Popolo Live: Building the Stage Before the Stars
Lunt also understood that music wasn’t just about making records—it was about creating experiences. That’s why PMG launched Popolo Live, its live entertainment arm. Even before PMG’s first artists’ debut in 2026, Popolo Live has been co-promoting concerts across Europe, North America, and Asia, laying the groundwork for global touring circuits.
“Most labels wait for the artist, then figure out the touring later,” Lunt explains. “We’re doing the reverse. We’re building the stage now, so when our artists are ready, the infrastructure is already there.”
The Business Philosophy: Attitude Before Talent
If there’s a single principle that ties together Lunt’s multi-industry success, it’s this: attitude before talent.
In the music business, this philosophy drives PMG’s six-month trainee program in Manila and Cebu. Artists aren’t just trained in vocals and dance—they’re coached in resilience, financial literacy, wellness, and branding. For Lunt, that mindset is just as crucial in business as it is in artistry.
But beyond discipline and skill, Lunt emphasizes humility. Within PMG, he is not “Mr. Lunt” but simply Pooh, a name that reflects his accessibility and rejection of hierarchy. “There are no Mr. and Mrs. here,” he often says. Instead, he fosters what he calls the one team concept, where every individual—executive, trainee, or stagehand—functions as part of a unified whole.
That philosophy translates into a culture built on mutual respect, mutual accomplishment, and team spirit, free of unnecessary barriers and obstacles. “When people feel equal, they work harder for each other,” Pooh explains. “And when you win as one, the victory is bigger than any individual.”

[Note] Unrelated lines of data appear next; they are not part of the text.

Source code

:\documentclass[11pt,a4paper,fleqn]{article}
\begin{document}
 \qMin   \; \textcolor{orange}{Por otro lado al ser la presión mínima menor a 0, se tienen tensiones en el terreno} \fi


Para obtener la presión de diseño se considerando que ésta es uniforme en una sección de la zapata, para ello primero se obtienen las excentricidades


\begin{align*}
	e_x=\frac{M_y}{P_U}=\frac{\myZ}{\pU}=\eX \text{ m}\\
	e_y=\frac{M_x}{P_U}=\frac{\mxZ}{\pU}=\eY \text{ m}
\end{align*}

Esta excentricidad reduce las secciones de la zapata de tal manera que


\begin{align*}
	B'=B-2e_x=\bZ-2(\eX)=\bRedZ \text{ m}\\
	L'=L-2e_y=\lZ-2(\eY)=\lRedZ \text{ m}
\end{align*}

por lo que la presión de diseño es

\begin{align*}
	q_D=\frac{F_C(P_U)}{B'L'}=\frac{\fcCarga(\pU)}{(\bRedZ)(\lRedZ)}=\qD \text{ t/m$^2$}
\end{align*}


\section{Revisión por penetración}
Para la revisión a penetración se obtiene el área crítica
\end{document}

It’s a philosophy that not only shapes PMG’s artists but also drives the collaborative, borderless culture of his business empire.
Private Mogul and Silent Philanthropist
Despite his growing empire, Lunt is known as obsessively private yet remarkably generous. Colleagues tell stories of him quietly covering expenses for collaborators, mentoring young entrepreneurs, and helping strangers without seeking credit. He avoids the spotlight, preferring his work to speak for itself. He personally supports no fewer than 100 Filipino students, covering their school tuition, daily needs, and welfare. Beyond the Philippines, he sponsors a project in Africa, building water pumps that provide fresh drinking water and distributing basic cereals to sustain impoverished children.
For Lunt, philanthropy is not about recognition but humility. “Pooh gets on his knees and kisses the homeless’s feet,” says one associate. “That’s Pooh’s philosophy—quiet humility, never loud self-promotion.” This discretion extends beyond philanthropy to every aspect of his personal life. Pooh is extremely private, and across his businesses, the general order is the same: don’t talk about him. His personal security team ensures around-the-clock protection, making sure he leaves no track of what he does, where he goes, what he says, or how he lives. It is this veil of silence, combined with quiet action, that defines him as both an enigmatic leader and a compassionate benefactor. “Paul has this unique balance,” says one PMG executive. “He’s strategic, always ten steps ahead in business, but also humble. He doesn’t forget what it’s like to be the one sending demos and waiting for a call back.”
The Empire Ahead
With real estate securing his fortune, PMG revolutionizing auditions, and Popolo Live preparing global stages, Lunt has built an empire that spans industries yet is unified by vision. His story isn’t just about reinvention—it’s about rewriting the rules of access and opportunity.
“K-Pop opened the door,” he says. “Now it’s time for the Philippines to walk through—and lead.”
Whether in kitchens, construction sites, or concert halls, Paul “Pooh” Lunt has proven one thing: with the right ingredients, timing, humility, and attitude, you can build an empire that moves the world.